Once the patient is anaesthetized, the medical team headed by the cardiac surgeon makes an opening (usually down the middle of the chest dividing the breast-bone) in the chest to expose the heart. After exposing the heart by dividing its protective covering, the pericardium, the surgeon prepares for the cardio-pulmonary bypass or heart and lung bypass which means using the heart-lung machine.

Before the beating of the heart is stopped by the surgeon, there are two essentials to ensure that the patient’s heart functions are carried out by the machine. Impure "blue" blood (with carbon dioxide) collected by the veins from all over the body and returning to the heart needs to be diverted into the heart-lung machine, where it will be purified. The pure “red” blood (with oxygen) from the machine then needs to be pumped back into the body.

Therefore, the surgeon places tubes (cannula) made of a special kind of plastic into the veins or right atrium. These tubes "suck" out the impure blood returning from the veins, into the oxygenator. In the oxygenator, the blood is purified by addition of oxygen, and removal of wastes. For this blood to be pumped back into the body, the surgeon places yet another plastic tube into the aorta, which is the largest artery of the body, arising from the left ventricle. The pure blood which enters the body through this tube now flows to all other organs through the arteries. Thus the heart is freed from its functions. It is then stopped, opened and defects inside it repaired.

After the operation is over, the heart-lung machine is slowed down, and step by step, the newly repaired heart starts beating. When it is fully recovered, the heart-lung machine is turned off and the plastic tubes in the veins and aorta removed.


Coronary artery disease
The coronary arteries supply the heart with blood, oxygen and nutrients. When blood flow through the coronary arteries becomes obstructed, with a gradual build-up of fatty deposits it's known as coronary artery disease. As the deposits slowly narrow the coronary arteries, the heart receives less blood. Eventually, diminished blood flow may cause chest pain (angina), shortness of breath or other symptoms. A complete blockage can cause a heart attack.
Coronary artery bypass grafting (CABG)

Coronary artery bypass graft surgery is the procedure performed when narrowing (stenosis) or blockage occurs in the arteries, to prevent a heart attack or to correct a blockage after a heart attack has occurred.

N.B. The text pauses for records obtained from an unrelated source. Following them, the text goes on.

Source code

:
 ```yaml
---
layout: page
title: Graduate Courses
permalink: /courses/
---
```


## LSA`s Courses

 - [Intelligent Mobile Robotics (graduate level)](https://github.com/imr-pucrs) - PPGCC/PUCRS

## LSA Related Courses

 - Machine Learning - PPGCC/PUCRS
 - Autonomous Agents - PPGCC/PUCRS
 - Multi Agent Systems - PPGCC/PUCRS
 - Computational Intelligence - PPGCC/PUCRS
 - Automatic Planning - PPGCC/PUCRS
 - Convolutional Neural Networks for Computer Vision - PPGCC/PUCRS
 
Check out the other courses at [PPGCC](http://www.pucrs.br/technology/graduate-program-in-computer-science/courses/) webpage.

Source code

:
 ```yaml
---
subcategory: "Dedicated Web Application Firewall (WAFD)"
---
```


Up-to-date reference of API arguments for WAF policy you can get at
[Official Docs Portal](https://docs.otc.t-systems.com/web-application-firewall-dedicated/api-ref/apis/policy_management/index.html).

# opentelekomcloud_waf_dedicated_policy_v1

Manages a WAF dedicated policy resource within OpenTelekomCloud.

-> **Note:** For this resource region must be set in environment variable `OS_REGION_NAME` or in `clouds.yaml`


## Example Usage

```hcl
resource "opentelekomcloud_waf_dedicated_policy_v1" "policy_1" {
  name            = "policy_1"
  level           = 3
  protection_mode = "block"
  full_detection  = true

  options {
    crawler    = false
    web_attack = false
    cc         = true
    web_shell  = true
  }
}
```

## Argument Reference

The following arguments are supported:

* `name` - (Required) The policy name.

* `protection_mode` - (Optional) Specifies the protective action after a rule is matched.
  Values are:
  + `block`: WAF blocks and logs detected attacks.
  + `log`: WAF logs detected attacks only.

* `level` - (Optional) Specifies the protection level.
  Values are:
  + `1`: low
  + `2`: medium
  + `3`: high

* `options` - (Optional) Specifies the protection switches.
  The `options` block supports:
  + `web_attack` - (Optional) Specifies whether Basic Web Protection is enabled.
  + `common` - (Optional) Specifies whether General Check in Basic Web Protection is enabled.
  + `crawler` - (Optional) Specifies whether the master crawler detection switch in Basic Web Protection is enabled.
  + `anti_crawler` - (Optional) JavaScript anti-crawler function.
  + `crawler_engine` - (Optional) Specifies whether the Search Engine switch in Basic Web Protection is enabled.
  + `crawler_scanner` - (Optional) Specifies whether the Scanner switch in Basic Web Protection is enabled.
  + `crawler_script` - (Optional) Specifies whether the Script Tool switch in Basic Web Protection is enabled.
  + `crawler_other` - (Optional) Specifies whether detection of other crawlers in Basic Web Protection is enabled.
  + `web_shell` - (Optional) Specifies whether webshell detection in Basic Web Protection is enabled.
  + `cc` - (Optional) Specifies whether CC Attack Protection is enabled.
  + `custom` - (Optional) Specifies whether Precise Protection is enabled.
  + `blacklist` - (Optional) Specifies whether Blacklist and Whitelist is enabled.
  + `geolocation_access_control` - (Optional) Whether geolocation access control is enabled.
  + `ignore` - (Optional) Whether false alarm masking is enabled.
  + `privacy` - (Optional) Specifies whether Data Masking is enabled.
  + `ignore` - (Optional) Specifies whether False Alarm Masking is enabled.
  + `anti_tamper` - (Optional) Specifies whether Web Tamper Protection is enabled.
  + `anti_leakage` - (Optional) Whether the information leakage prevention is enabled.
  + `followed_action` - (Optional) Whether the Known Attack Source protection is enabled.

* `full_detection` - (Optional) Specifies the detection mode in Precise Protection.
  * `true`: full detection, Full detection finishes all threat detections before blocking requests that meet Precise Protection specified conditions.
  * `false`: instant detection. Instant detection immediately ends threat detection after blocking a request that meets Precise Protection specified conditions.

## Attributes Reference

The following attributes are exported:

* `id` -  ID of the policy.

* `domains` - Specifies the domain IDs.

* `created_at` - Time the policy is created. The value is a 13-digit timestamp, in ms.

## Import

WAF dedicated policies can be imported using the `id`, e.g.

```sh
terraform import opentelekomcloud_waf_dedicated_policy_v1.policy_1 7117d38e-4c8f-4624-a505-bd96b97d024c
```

The bypass surgery is done by removing a vein from the leg to use as a replacement artery, or by using the internal mammary artery in the chest to create a detour around the blockage or by removing the radial artery in the lower arm to use as the bypass graft.

The bypass procedure – double, triple or quadruple bypass -- may be defined by the number of grafts needed to bypass the diseased arteries.

The graft allows the blood to flow around the blocked or narrowed coronary artery. Bypass grafting which requires open heart surgery is most often reserved for cases of multiple narrowed coronary arteries.

Congenital heart disease
This is a heart–related problem that is present since birth. There are many different kinds of specific congenital heart defects. They may affect various heart structures, such as the valves, the veins leading to the heart, the arteries leaving the heart or the connections among these various parts including atrial septal defect (ASD).
Atrial septal defect (ASD)

This is a congenital heart defect in which a hole occurs between the heart’s two upper chambers (atria). atrium to the right atrium because the pressure is higher on the left of the heart than the right. The amount of blood flow shunted from the left side of the heart to the right depends on the size of the hole.

An ASD results in too much blood flow to the right side of the heart and lungs. The more blood that is diverted to the right side of the heart, the harder the lungs and right ventricle must work to compensate for the problem.

ASDs may be too small to cause any obvious symptoms until adulthood, or they may cause symptoms that resemble heart failure in infancy.

Valve repair
When the heart valves are not working properly, the surgeon may choose to repair or replace them. In valve repair, the surgeon usually modifies the tissue or underlying structures of the mitral or tricuspid valves.